In other words, Housing First treats homelessness purely as a housing issue, even though surveys show the vast majority of homeless people have drug, alcoholism, and mental health issues. The other painfully obvious problem is that states and localities simply cannot afford to build all the permanent housing they would need to house every unhoused person. It ultimately means the right to a free apartment, which would lure many people who aren’t currently living on the streets.

California in particular can’t do anything at a reasonable cost. Here’s just one example, from the Los Angeles Times in 2022: “More than half a dozen affordable housing projects in California are costing more than $1 million per apartment to build, a record-breaking sum that makes it harder to house the growing numbers of low-income Californians who need help paying rent.” With all the state’s land-use regulations, union work requirements, and bureaucratic waste, it’s not only overly costly but also absurdly time-consuming to build these projects.
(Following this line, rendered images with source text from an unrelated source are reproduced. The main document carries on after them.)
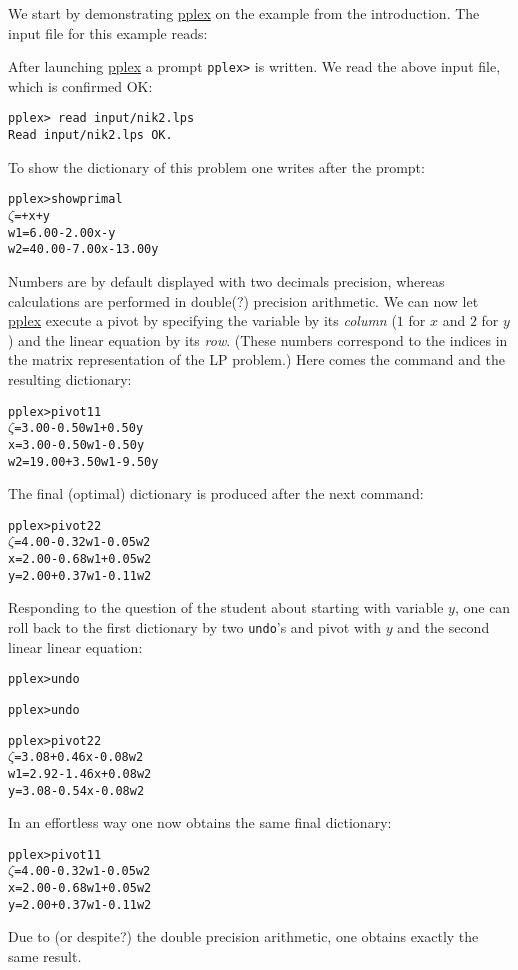 \documentclass[ukenglish]{nik}
\begin{document}
We start by demonstrating \url{pplex} on the example from the introduction.
The input file for this example reads:
\begin{alltt}

\end{alltt}
After launching \url{pplex} a prompt \verb|pplex>| is written.
We read the above input file, which is confirmed OK:
\begin{verbatim}
pplex> read input/nik2.lps
Read input/nik2.lps OK.
\end{verbatim}
To show the dictionary of this problem one writes after the prompt:
\begin{alltt}
pplex> show primal
 \(\zeta\) =       +     x +      y
w1 =  6.00 - 2.00x -      y
w2 = 40.00 - 7.00x - 13.00y
\end{alltt}
Numbers are by default displayed with two decimals precision, whereas
calculations are performed in double(?) precision arithmetic.
We can now let \url{pplex} execute a pivot by specifying
the variable by its \emph{column} ($1$ for $x$ and $2$ for $y$)
and the linear equation by its \emph{row}. (These numbers correspond to
the indices in the matrix representation of the LP problem.)
Here comes the command and the resulting dictionary:
\begin{alltt}
pplex> pivot 1 1
 \(\zeta\) =  3.00 - 0.50w1 + 0.50y
 x =  3.00 - 0.50w1 - 0.50y
w2 = 19.00 + 3.50w1 - 9.50y
\end{alltt}
The final (optimal) dictionary is produced after the next command:
\begin{alltt}
pplex> pivot 2 2
 \(\zeta\) = 4.00 - 0.32w1 - 0.05w2
 x = 2.00 - 0.68w1 + 0.05w2
 y = 2.00 + 0.37w1 - 0.11w2
\end{alltt}
Responding to the question of the student about starting with variable $y$, 
one can roll back to the first dictionary by two \verb|undo|'s and pivot
with $y$ and the second linear linear equation:
\begin{alltt}
pplex> undo

pplex> undo

pplex> pivot 2 2
 \(\zeta\) = 3.08 + 0.46x - 0.08w2
w1 = 2.92 - 1.46x + 0.08w2
 y = 3.08 - 0.54x - 0.08w2
\end{alltt}
In an effortless way one now obtains the same final dictionary:
\begin{alltt}
pplex> pivot 1 1 
 \(\zeta\) = 4.00 - 0.32w1 - 0.05w2
 x = 2.00 - 0.68w1 + 0.05w2
 y = 2.00 + 0.37w1 - 0.11w2
\end{alltt}
Due to (or despite?) the double precision arithmetic, one obtains exactly the same result.
\end{document}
The numbers offer the proof. A recent Mercury News article summarized it as follows: “Despite billions spent, new data shows almost a third of the nation’s homeless now live in California. The state’s homeless population increased by 6%. Why is the crisis still getting worse?” Perhaps the answer is obvious — because California has embraced a Housing First policy that is destined to fail.

The state continues to ramp up homeless spending, which is a problem, as the state faces an unprecedented $68 billion budget deficit. Cities such as San Francisco spend huge portions of their budget on the issue, yet the numbers and the dismal street scenes have gotten worse. I don’t doubt that governments must spend money on the issue given that it’s a legitimate public-policy concern, but spending more on failed policies doesn’t work. Note that homelessness has soared most since the state’s official adoption of Housing First in 2016.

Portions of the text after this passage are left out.